# Need To Order Bees??????????



## farmmaid (Jan 13, 2003)

Another family and us are going to have bees together starting this year, so exciting. We have ordered 3 hives but need to get a good, clean source to buy the bees from. We live in New York, any suggestions? PLEASE..Joan


----------



## HilltopDaisy (Feb 26, 2003)

Hi Joan. I'm ordering from Dadant, they have an office in Waverly, NY. They have 3# packages of Italian bees for $61 plus tax, pick-up only, on May 7th. 

877-532-3268
Dadant & Sons
136 RT. 17C-East
PO Box 267
Waverly, NY 14892-3268

http://www.dadant.com


----------



## HilltopDaisy (Feb 26, 2003)

Forgot to say this; you have to order your bees early, like NOW! They sell out fast. Last year I was all set except for the bees and I couldn't find any as I waited too long.


----------



## justgojumpit (May 5, 2003)

Joan, I ordered four nucs from Kutik's Honey in Norwich, NY. http://kutikshoney.com/nucs/bees_for_sale.htm
alas, they seem to be sold out already. If you can't find any bees, let me know. I live in NY and may be able to prepare a few splits for you after my spring flow.

justgojumpit


----------



## SusanB (May 26, 2006)

I have a swarm in my barn that will need to be removed. I can wait until spring if needed.

Susan


----------



## alleyyooper (Apr 22, 2005)

I bought two packages of bees from Spell Bee last spring and am happy with how they have did this year. I had mine picked up by a club member that was buying a trailer load from them but they do ship thru the mail. Mine cost 54.00 each last spring.

 Al


----------



## boxwoods (Oct 6, 2003)

If you have dsl or cable, this site is great for learning about bees.

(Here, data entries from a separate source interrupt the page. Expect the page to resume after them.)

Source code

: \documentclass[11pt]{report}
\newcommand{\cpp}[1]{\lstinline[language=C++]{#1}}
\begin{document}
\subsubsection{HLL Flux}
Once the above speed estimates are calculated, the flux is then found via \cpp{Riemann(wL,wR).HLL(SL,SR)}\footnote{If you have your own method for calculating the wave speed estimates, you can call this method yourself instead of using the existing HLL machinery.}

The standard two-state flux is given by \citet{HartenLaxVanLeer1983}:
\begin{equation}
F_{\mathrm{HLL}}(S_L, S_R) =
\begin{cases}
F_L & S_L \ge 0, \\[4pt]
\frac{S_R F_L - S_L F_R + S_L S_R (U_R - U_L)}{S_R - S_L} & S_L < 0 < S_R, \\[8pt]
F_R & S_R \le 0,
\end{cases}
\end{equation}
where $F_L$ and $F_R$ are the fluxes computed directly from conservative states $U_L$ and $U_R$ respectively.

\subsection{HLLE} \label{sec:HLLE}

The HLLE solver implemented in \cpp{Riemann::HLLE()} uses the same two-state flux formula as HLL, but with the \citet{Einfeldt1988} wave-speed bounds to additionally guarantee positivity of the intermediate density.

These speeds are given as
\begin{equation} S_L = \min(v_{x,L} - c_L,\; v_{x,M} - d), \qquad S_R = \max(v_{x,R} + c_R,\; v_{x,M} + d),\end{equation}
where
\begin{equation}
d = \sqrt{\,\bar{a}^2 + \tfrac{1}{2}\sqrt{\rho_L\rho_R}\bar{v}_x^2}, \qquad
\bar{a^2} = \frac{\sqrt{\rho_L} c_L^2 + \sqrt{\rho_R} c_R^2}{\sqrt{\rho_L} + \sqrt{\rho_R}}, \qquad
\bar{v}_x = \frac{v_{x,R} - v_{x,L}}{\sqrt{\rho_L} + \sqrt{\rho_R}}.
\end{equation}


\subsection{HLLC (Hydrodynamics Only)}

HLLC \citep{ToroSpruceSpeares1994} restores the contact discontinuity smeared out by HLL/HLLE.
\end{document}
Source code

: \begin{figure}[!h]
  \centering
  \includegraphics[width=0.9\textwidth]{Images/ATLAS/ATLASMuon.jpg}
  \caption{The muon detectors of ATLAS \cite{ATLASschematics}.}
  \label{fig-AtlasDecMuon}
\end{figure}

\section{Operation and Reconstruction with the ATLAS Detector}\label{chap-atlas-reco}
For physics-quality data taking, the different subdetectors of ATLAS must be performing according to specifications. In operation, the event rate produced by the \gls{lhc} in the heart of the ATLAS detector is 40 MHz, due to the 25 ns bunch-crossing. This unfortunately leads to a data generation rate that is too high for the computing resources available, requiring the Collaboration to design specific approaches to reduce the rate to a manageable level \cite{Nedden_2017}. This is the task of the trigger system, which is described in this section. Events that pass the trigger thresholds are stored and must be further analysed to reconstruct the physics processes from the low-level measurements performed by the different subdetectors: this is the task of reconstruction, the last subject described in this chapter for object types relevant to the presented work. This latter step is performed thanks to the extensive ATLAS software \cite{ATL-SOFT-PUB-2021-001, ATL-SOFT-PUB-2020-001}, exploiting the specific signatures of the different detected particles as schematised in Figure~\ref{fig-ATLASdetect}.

http://tv.player.countrychannel.tv/skins/0018/nsp.aspx?player=countrychannel


----------



## Russ_NEPA (Sep 28, 2006)

What part of NY are you in? I get my bees from Draper's Super Bee in Millerton PA, Just south of NY State border in Central PA. Here is their web site:

http://www.draperbee.com/

I like to drive up and get them. Fun to visit and see all the cool beekeeping stuff in person.


----------



## suburbanite (Jul 27, 2006)

If you put out a hive during swarming season, will wild bees just move into it?


----------



## Terri (May 10, 2002)

Sometimes they do.

I had 3-4 boxes out this spring, and I had one small swarm move in. With some feeding it is now a medium-sized hive.


----------



## Mutti (Sep 7, 2002)

Last year Walter Kelly started selling pkgs. Jan 2 and they were almost sold out THAT day....we had it on our calendar to call that day and the phone was busy for hours. So plan ahead or find a local beekeeper early. DH says he's in the wrong business...should just concentrate on nucs. DEE


----------